━━━━━ DATA SHOWN

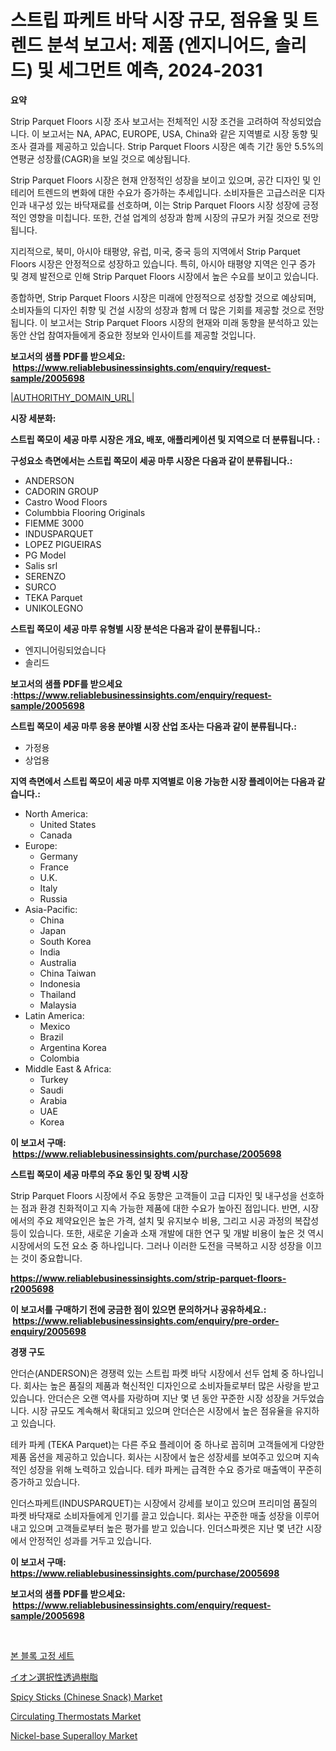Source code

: <p><h1>스트립 파케트 바닥 시장 규모, 점유율 및 트렌드 분석 보고서: 제품 (엔지니어드, 솔리드) 및 세그먼트 예측, 2024-2031</h1></p><p><strong>요약</strong></p>
<p><p>Strip Parquet Floors 시장 조사 보고서는 전체적인 시장 조건을 고려하여 작성되었습니다. 이 보고서는 NA, APAC, EUROPE, USA, China와 같은 지역별로 시장 동향 및 조사 결과를 제공하고 있습니다. Strip Parquet Floors 시장은 예측 기간 동안 5.5%의 연평균 성장률(CAGR)을 보일 것으로 예상됩니다.</p><p>Strip Parquet Floors 시장은 현재 안정적인 성장을 보이고 있으며, 공간 디자인 및 인테리어 트렌드의 변화에 대한 수요가 증가하는 추세입니다. 소비자들은 고급스러운 디자인과 내구성 있는 바닥재료를 선호하며, 이는 Strip Parquet Floors 시장 성장에 긍정적인 영향을 미칩니다. 또한, 건설 업계의 성장과 함께 시장의 규모가 커질 것으로 전망됩니다.</p><p>지리적으로, 북미, 아시아 태평양, 유럽, 미국, 중국 등의 지역에서 Strip Parquet Floors 시장은 안정적으로 성장하고 있습니다. 특히, 아시아 태평양 지역은 인구 증가 및 경제 발전으로 인해 Strip Parquet Floors 시장에서 높은 수요를 보이고 있습니다.</p><p>종합하면, Strip Parquet Floors 시장은 미래에 안정적으로 성장할 것으로 예상되며, 소비자들의 디자인 취향 및 건설 시장의 성장과 함께 더 많은 기회를 제공할 것으로 전망됩니다. 이 보고서는 Strip Parquet Floors 시장의 현재와 미래 동향을 분석하고 있는 동안 산업 참여자들에게 중요한 정보와 인사이트를 제공할 것입니다.</p></p>
<p><strong>보고서의 샘플 PDF를 받으세요: &nbsp;<a href="https://www.reliablebusinessinsights.com/enquiry/request-sample/2005698">https://www.reliablebusinessinsights.com/enquiry/request-sample/2005698</a></strong></p>
<p><a href="|AUTHORITHY_DOMAIN_URL|">|AUTHORITHY_DOMAIN_URL|</a></p>
<p><strong>시장 세분화:</strong></p>
<p><strong> 스트립 쪽모이 세공 마루 시장은 개요, 배포, 애플리케이션 및 지역으로 더 분류됩니다. :</strong></p>
<p><strong>구성요소 측면에서는 스트립 쪽모이 세공 마루 시장은 다음과 같이 분류됩니다.:</strong></p>
<p><ul><li>ANDERSON</li><li>CADORIN GROUP</li><li>Castro Wood Floors</li><li>Columbbia Flooring Originals</li><li>FIEMME 3000</li><li>INDUSPARQUET</li><li>LOPEZ PIGUEIRAS</li><li>PG Model</li><li>Salis srl</li><li>SERENZO</li><li>SURCO</li><li>TEKA Parquet</li><li>UNIKOLEGNO</li></ul></p>
<p><strong> 스트립 쪽모이 세공 마루 유형별 시장 분석은 다음과 같이 분류됩니다.:</strong></p>
<p><ul><li>엔지니어링되었습니다</li><li>솔리드</li></ul></p>
<p><strong>보고서의 샘플 PDF를 받으세요 :<a href="https://www.reliablebusinessinsights.com/enquiry/request-sample/2005698">https://www.reliablebusinessinsights.com/enquiry/request-sample/2005698</a></strong></p>
<p><strong> 스트립 쪽모이 세공 마루 응용 분야별 시장 산업 조사는 다음과 같이 분류됩니다.:</strong></p>
<p><ul><li>가정용</li><li>상업용</li></ul></p>
<p><strong>지역 측면에서 스트립 쪽모이 세공 마루 지역별로 이용 가능한 시장 플레이어는 다음과 같습니다.:</strong></p>
<p><ul>
    <li>
        North America:
        <ul>
            <li>United States</li>
            <li>Canada</li>
        </ul>
    </li>
    <li>
        Europe:
        <ul>
            <li>Germany</li>
            <li>France</li>
            <li>U.K.</li>
            <li>Italy</li>
            <li>Russia</li>
        </ul>
    </li>
    <li>
        Asia-Pacific:
        <ul>
            <li>China</li>
            <li>Japan</li>
            <li>South Korea</li>
            <li>India</li>
            <li>Australia</li>
            <li>China Taiwan</li>
            <li>Indonesia</li>
            <li>Thailand</li>
            <li>Malaysia</li>
        </ul>
    </li>
    <li>
        Latin America:
        <ul>
            <li>Mexico</li>
            <li>Brazil</li>
            <li>Argentina Korea</li>
            <li>Colombia</li>
        </ul>
    </li>
    <li>
        Middle East & Africa:
        <ul>
            <li>Turkey</li>
            <li>Saudi</li>
            <li>Arabia</li>
            <li>UAE</li>
            <li>Korea</li>
        </ul>
    </li>
    </ul></p>
<p><strong>이 보고서 구매: &nbsp;<a href="https://www.reliablebusinessinsights.com/purchase/2005698">https://www.reliablebusinessinsights.com/purchase/2005698</a></strong></p>
<p><strong>스트립 쪽모이 세공 마루의 주요 동인 및 장벽 시장</strong></p>
<p><p>Strip Parquet Floors 시장에서 주요 동향은 고객들이 고급 디자인 및 내구성을 선호하는 점과 환경 친화적이고 지속 가능한 제품에 대한 수요가 높아진 점입니다. 반면, 시장에서의 주요 제약요인은 높은 가격, 설치 및 유지보수 비용, 그리고 시공 과정의 복잡성 등이 있습니다. 또한, 새로운 기술과 소재 개발에 대한 연구 및 개발 비용이 높은 것 역시 시장에서의 도전 요소 중 하나입니다. 그러나 이러한 도전을 극복하고 시장 성장을 이끄는 것이 중요합니다.</p></p>
<p><strong><a href="https://www.reliablebusinessinsights.com/strip-parquet-floors-r2005698">https://www.reliablebusinessinsights.com/strip-parquet-floors-r2005698</a></strong></p>
<p><strong>이 보고서를 구매하기 전에 궁금한 점이 있으면 문의하거나 공유하세요.: &nbsp;<a href="https://www.reliablebusinessinsights.com/enquiry/pre-order-enquiry/2005698">https://www.reliablebusinessinsights.com/enquiry/pre-order-enquiry/2005698</a></strong></p>
<p><strong>경쟁 구도</strong></p>
<p><p>안더슨(ANDERSON)은 경쟁력 있는 스트립 파켓 바닥 시장에서 선두 업체 중 하나입니다. 회사는 높은 품질의 제품과 혁신적인 디자인으로 소비자들로부터 많은 사랑을 받고 있습니다. 안더슨은 오랜 역사를 자랑하며 지난 몇 년 동안 꾸준한 시장 성장을 거두었습니다. 시장 규모도 계속해서 확대되고 있으며 안더슨은 시장에서 높은 점유율을 유지하고 있습니다.</p><p>테카 파케 (TEKA Parquet)는 다른 주요 플레이어 중 하나로 꼽히며 고객들에게 다양한 제품 옵션을 제공하고 있습니다. 회사는 시장에서 높은 성장세를 보여주고 있으며 지속적인 성장을 위해 노력하고 있습니다. 테카 파케는 급격한 수요 증가로 매출액이 꾸준히 증가하고 있습니다.</p><p>인더스파케트(INDUSPARQUET)는 시장에서 강세를 보이고 있으며 프리미엄 품질의 파켓 바닥재로 소비자들에게 인기를 끌고 있습니다. 회사는 꾸준한 매출 성장을 이루어내고 있으며 고객들로부터 높은 평가를 받고 있습니다. 인더스파켓은 지난 몇 년간 시장에서 안정적인 성과를 거두고 있습니다.</p></p>
<p><strong>이 보고서 구매: &nbsp; <a href="https://www.reliablebusinessinsights.com/purchase/2005698">https://www.reliablebusinessinsights.com/purchase/2005698</a></strong></p>
<p><strong>보고서의 샘플 PDF를 받으세요: &nbsp;<a href="https://www.reliablebusinessinsights.com/enquiry/request-sample/2005698">https://www.reliablebusinessinsights.com/enquiry/request-sample/2005698</a></strong><strong></strong></p>
<p>&nbsp;</p>
<p><p><a href="https://medium.com/@salennagilmor1/%EA%B3%A8-%EB%B8%94%EB%A1%9D-%EA%B3%A0%EC%A0%95-%EC%84%B8%ED%8A%B8-%EC%8B%9C%EC%9E%A5-%EC%A0%90%EC%9C%A0%EC%9C%A8-%EB%B0%8F-%EC%8B%9C%EC%9E%A5-%EB%B6%84%EC%84%9D-%EC%84%B1%EC%9E%A5-%EC%B6%94%EC%9D%B4-%EB%B0%8F-2024%EB%85%84%EB%B6%80%ED%84%B0-2031%EB%85%84%EA%B9%8C%EC%A7%80%EC%9D%98-%EC%98%88%EC%B8%A1-88966beadba2">본 블록 고정 세트</a></p><p><a href="https://github.com/TerrellConn/Market-Research-Report-List-1/blob/main/1803576117620.md">イオン選択性透過樹脂</a></p><p><a href="https://issuu.com/reportprime-2/docs/spicy-sticks-chinese-snack-market-size-2030.pptx">Spicy Sticks (Chinese Snack) Market</a></p><p><a href="https://github.com/ayamgoreng5458/Market-Research-Report-List-1/blob/main/circulating-thermostats-market.md">Circulating Thermostats Market</a></p><p><a href="https://github.com/nigngrjl95/Market-Research-Report-List-1/blob/main/nickel-base-superalloy-market.md">Nickel-base Superalloy Market</a></p></p>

━━━━━━━━━━

[WHAT TO WORK ON]
Please output the lines of the listing above that fall in the stretch from the one with "<p><strong>시장 세분화:</strong></p>" through the one with "<p><ul><li>엔지니", exactly and only those.

[COMPLETED EXERCISE]
<p><strong>시장 세분화:</strong></p>
<p><strong> 스트립 쪽모이 세공 마루 시장은 개요, 배포, 애플리케이션 및 지역으로 더 분류됩니다. :</strong></p>
<p><strong>구성요소 측면에서는 스트립 쪽모이 세공 마루 시장은 다음과 같이 분류됩니다.:</strong></p>
<p><ul><li>ANDERSON</li><li>CADORIN GROUP</li><li>Castro Wood Floors</li><li>Columbbia Flooring Originals</li><li>FIEMME 3000</li><li>INDUSPARQUET</li><li>LOPEZ PIGUEIRAS</li><li>PG Model</li><li>Salis srl</li><li>SERENZO</li><li>SURCO</li><li>TEKA Parquet</li><li>UNIKOLEGNO</li></ul></p>
<p><strong> 스트립 쪽모이 세공 마루 유형별 시장 분석은 다음과 같이 분류됩니다.:</strong></p>
<p><ul><li>엔지니어링되었습니다</li><li>솔리드</li></ul></p>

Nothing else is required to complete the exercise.